The chief characteristics of romantic poetry are:
(a) All romantic literature is subjective. It is an expression of the inner urges of the soul of the artist. The poet does not care for rules and regulations but gives free expression to his emotions. Emphasis is laid on inspiration and intuition rather than on the observance of set rules. The poet writes according to his own fancy and is often guilty of wild excesses. Romantic poetry is fanciful, introspective, and is often marked by extravagance. Hence it has been criticised as irregular and wild. As the poet is free to write on any theme, and in any form he likes, we have an immense variety of romantic poetry.
(b) Romantic poetry is the spontaneous overflow of powerful passions or feelings. The romantic poet is gifted with a strong “organic sensibility”, he feels more than there is to feel and sees more than there is to see. Carried away by his powerful passions and excited imagination, the poet does not care for the perfection of form or clarity of expression. The result is much vagueness and obscurity. To them, the substance is more important than the form.
(c) The romantic is extraordinarily alive to the wonder, mystery, and beauty of the universe. He feels the presence of unseen powers in nature. This unseen, transcendental world is more real for him than the world of the senses. The supernatural has a special charm for him; he is attracted by the stories of fairies. ghosts and witchcraft. His poetry is an expression of his wonder at the magic and mystery of the universe. Supernaturalism is an important element in romantic inspiration.
(d) Romantic poetry is often pessimistic in tone A romantic is a dissatisfied individual. He may be dissatisfied with the circumstances of his own life, with his age, with literary conventions and traditions of the day, or with the general fate of humanity. A romantic may revolt against the existing conditions and may seek to reform them, or he may try to escape into an imaginative world of his own creation. Often he escapes into the past. The Middle Ages have a special fascination for him, for they not only provide him with an escape from the sordid realities of the present but also delight his heart with their color, pageantry, and magic. The remote, the distant, and the unknown delight him for this very reason. While some may escape into the past, (the world of classical antiquity or the Middle Ages) others may dream of a better and happier world to come and build “utopias” of the future. They may see a vision of a golden age, and sing of it in their poetry. In short, the romantics look before and after and pine for what is not.
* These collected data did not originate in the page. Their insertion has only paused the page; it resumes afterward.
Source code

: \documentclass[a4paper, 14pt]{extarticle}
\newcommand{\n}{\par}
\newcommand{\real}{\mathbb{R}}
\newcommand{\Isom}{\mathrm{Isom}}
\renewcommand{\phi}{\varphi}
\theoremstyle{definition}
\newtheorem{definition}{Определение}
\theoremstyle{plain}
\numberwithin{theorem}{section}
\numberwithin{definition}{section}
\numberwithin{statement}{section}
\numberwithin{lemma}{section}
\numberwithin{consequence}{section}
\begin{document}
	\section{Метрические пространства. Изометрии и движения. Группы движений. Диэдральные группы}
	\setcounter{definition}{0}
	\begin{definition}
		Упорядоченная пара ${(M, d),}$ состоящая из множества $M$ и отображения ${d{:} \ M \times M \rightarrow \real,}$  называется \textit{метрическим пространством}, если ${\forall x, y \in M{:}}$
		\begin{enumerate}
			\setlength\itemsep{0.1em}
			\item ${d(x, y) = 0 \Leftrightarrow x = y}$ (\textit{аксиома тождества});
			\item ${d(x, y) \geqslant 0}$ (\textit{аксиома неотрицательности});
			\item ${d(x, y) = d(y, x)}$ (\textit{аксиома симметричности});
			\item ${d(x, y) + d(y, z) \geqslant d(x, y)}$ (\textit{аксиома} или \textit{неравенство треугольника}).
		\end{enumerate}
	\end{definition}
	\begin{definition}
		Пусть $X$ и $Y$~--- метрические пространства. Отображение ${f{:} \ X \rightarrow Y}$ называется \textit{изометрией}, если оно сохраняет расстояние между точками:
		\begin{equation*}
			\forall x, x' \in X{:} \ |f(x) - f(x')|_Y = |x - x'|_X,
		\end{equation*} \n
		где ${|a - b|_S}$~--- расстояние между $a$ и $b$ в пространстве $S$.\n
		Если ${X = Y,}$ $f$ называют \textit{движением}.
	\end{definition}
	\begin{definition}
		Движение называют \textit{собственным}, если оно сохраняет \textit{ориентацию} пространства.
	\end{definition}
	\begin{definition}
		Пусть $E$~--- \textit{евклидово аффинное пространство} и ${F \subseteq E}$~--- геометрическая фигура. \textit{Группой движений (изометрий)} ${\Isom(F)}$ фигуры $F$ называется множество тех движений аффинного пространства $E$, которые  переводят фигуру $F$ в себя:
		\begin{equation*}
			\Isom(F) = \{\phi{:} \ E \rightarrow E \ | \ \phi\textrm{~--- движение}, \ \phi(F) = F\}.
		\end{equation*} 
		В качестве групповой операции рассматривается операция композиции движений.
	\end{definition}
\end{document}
(e) Zest for the beauties of the external world characterizes all romantic poetry. Romantic poetry carries us away from the suffocating atmosphere of critics into the fresh and invigorating company of the out-of-door world. It not only sings of the sensuous beauty of nature, but also sees into the “heart of things” and reveals the soul that lies behind.
(f) Love of Nature leads, by an easy transition, to the love of those who live in her lap. The romantics have an instinct for the elemental simplicities of life. Their hearts overflow with sympathy for the poor and the down-trodden. They glorify the innocence and simplicity of the common man. They try to see into the heart of man and understand human nature. They find the divine in man, plead for his emancipation from all bondage, and claim equal rights and liberties for the humblest. Romantic poetry is democratic. Not only do the Romantics treat of the common man, but they also use his language for their purposes. Thus Wordsworth raised his voice against the inane and artificial diction of the 18th-century classics and advocated the use of the language of the common man for purposes of poetry. Indeed, he went to the extent of remarking that there is no essential difference between the language of poetry and that of prose.
(h) Their interest in the past leads the romantics to experiment with old meters and poetic forms. The 18th century had confined itself to the use only of one meter i.e. the Heroic Couplet. With the coming of the romantics, there is a revival of a number of ancient meters. The Spenserian stanza, the ballad meter, the blank verse, the lyric, the ode, and the sonnet are all revived and soon attained wide popularity.
English romanticism is thus both a revolt and a revival; it is a revolt against 18thcentury traditions and convention; it is a revival of old English masters of poetry.